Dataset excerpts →
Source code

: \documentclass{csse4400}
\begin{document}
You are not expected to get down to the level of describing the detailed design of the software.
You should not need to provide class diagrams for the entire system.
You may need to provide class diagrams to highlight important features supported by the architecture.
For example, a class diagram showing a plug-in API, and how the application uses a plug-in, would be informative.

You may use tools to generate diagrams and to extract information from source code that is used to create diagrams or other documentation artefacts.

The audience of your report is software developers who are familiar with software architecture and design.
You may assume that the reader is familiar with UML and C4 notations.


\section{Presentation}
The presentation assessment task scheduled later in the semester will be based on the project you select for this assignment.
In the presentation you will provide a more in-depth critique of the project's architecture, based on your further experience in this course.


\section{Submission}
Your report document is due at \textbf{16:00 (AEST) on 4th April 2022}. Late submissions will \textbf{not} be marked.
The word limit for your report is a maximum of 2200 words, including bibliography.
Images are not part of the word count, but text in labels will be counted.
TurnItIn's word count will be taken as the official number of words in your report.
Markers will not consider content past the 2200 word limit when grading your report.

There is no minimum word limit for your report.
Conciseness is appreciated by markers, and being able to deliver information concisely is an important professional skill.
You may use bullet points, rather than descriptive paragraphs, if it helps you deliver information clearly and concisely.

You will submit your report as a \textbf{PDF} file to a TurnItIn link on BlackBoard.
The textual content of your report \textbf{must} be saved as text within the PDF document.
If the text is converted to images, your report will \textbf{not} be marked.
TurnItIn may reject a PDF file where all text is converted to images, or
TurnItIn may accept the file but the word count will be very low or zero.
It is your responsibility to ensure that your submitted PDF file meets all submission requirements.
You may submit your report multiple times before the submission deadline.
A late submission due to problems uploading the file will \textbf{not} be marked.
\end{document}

GOAL OF THE EXERCISE →
The line above containing "Your report document", the line containing "Conciseness is appreciated", and every line between them are to be transcribed exactly; no other line is wanted.

RESULT OF THIS TASK →
Your report document is due at \textbf{16:00 (AEST) on 4th April 2022}. Late submissions will \textbf{not} be marked.
The word limit for your report is a maximum of 2200 words, including bibliography.
Images are not part of the word count, but text in labels will be counted.
TurnItIn's word count will be taken as the official number of words in your report.
Markers will not consider content past the 2200 word limit when grading your report.

There is no minimum word limit for your report.
Conciseness is appreciated by markers, and being able to deliver information concisely is an important professional skill.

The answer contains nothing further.